#### Brief:
Give the number of lines below that contain the string "directSystemClass", and no other text.

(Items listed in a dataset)
====

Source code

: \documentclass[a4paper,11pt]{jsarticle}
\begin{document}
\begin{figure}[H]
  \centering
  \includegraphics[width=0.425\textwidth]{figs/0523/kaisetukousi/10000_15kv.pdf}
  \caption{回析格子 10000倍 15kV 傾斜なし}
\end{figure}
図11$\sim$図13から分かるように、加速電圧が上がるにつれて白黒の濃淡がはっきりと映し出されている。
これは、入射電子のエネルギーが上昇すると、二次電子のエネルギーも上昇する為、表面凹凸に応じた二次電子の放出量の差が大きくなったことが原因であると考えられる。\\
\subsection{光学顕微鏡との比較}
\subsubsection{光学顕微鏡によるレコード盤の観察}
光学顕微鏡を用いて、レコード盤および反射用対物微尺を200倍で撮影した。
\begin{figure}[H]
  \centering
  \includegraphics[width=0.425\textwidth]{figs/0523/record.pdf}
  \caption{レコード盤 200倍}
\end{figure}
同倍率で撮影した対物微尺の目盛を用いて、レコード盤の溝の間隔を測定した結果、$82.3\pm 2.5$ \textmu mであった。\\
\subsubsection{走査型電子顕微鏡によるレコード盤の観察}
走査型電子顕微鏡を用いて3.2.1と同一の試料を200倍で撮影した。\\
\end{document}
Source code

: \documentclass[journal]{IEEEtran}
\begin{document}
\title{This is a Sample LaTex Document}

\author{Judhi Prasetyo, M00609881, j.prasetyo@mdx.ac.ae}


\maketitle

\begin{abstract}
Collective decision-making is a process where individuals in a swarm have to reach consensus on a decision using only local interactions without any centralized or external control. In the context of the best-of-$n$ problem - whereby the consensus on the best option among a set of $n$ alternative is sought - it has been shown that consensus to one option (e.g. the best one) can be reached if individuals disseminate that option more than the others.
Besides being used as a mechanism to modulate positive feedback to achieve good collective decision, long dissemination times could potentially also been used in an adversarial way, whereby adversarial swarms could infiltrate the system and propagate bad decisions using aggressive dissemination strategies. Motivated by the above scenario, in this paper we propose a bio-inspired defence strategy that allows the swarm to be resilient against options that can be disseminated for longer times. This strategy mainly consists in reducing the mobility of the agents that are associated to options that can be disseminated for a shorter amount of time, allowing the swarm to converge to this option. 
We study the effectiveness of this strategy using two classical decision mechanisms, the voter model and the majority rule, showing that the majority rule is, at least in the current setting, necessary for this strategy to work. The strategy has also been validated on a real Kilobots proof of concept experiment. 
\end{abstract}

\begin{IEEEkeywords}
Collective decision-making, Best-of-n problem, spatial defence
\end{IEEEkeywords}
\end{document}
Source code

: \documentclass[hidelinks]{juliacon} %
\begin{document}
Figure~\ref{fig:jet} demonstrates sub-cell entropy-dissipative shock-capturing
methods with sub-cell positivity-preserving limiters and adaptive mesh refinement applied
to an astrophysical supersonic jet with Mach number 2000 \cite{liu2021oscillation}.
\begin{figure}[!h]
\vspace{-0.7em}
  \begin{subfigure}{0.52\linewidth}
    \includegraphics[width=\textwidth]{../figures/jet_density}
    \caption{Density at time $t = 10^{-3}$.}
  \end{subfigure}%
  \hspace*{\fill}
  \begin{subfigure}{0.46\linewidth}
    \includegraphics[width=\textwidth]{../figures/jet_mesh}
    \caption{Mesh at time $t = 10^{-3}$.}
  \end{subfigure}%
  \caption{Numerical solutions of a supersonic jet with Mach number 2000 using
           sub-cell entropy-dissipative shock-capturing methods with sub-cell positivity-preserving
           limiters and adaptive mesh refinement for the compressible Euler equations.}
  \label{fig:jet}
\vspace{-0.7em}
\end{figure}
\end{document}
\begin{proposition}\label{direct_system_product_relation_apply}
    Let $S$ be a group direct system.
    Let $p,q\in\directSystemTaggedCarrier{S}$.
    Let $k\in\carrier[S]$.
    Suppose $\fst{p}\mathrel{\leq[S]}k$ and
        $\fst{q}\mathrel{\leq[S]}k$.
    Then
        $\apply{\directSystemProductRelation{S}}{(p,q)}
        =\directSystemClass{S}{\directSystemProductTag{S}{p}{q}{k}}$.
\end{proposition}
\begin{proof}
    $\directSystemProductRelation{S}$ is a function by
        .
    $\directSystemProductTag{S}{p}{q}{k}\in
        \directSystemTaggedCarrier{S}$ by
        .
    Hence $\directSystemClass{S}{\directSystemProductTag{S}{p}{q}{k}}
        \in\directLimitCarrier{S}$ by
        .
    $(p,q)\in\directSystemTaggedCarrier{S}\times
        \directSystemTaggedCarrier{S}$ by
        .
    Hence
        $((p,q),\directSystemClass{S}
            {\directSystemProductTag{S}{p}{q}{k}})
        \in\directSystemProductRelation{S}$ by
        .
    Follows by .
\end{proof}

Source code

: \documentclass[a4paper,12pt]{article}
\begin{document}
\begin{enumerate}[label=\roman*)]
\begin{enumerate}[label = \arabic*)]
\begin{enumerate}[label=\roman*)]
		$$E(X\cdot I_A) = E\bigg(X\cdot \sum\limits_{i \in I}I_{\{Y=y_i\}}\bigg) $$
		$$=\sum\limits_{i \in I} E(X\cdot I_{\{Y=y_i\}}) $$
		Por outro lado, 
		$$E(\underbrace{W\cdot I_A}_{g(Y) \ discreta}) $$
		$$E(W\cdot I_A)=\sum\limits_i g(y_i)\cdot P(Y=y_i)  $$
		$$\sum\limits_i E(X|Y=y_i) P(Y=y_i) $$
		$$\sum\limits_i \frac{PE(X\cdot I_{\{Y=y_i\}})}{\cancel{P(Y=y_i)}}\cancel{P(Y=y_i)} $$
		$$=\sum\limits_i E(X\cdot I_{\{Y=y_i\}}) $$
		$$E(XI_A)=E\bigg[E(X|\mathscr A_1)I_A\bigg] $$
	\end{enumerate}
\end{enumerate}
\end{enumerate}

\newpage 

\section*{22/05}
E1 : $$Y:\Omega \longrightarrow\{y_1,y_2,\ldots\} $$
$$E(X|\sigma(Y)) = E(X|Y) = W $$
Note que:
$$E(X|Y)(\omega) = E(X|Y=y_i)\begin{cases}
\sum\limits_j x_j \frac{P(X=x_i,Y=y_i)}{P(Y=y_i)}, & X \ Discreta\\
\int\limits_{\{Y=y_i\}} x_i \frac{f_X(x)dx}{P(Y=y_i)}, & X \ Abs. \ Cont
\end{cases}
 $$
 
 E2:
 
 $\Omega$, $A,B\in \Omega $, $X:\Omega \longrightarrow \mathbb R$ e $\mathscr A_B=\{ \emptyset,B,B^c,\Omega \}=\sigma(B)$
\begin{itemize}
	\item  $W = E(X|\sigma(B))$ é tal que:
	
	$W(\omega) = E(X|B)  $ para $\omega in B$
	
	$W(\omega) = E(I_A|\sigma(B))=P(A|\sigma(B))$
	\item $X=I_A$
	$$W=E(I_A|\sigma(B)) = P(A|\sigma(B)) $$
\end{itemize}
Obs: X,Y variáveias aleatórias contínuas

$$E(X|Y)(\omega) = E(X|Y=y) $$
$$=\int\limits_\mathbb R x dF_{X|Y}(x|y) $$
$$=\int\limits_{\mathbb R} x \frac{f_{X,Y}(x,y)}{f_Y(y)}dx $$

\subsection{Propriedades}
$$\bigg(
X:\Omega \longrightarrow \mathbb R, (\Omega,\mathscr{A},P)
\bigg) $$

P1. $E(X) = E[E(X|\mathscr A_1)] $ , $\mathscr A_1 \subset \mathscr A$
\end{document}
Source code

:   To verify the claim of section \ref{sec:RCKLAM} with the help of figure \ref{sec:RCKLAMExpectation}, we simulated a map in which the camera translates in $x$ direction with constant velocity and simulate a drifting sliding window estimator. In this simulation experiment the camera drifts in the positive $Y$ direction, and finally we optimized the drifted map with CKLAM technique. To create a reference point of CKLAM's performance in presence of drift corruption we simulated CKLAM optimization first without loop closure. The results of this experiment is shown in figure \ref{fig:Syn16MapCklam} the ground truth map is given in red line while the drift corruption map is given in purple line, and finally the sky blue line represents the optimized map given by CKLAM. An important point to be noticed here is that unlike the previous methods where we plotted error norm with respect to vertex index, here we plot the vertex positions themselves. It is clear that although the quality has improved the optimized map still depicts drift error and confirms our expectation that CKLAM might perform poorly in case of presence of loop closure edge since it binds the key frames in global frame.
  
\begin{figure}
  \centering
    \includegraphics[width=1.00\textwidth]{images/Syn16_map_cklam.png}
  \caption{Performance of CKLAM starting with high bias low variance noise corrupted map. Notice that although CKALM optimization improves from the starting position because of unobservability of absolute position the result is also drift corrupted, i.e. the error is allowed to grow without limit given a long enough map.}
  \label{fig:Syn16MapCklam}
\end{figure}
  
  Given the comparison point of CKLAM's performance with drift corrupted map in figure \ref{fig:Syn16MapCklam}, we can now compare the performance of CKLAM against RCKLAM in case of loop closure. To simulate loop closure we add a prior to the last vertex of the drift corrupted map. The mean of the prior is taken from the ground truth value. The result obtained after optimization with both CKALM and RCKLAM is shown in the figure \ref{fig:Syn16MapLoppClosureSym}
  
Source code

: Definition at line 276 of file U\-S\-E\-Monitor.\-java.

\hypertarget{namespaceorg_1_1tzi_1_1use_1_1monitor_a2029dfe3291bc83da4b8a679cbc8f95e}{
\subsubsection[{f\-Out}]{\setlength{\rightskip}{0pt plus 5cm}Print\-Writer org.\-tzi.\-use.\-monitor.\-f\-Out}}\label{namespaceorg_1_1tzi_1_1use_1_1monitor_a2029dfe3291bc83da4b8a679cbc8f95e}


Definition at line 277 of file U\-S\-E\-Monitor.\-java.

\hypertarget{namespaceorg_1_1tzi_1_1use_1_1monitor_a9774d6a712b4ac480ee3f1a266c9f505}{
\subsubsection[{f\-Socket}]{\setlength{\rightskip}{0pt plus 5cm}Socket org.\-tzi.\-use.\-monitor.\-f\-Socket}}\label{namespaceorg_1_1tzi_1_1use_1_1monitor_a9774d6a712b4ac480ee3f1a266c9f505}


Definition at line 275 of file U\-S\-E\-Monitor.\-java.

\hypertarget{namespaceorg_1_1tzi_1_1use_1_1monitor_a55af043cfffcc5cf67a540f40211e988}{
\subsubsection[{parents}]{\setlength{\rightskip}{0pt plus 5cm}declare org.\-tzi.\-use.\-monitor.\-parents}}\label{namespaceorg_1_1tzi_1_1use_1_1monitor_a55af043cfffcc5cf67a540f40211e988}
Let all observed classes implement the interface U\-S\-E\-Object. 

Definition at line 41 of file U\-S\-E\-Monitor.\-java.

====

#### Expected answer:
3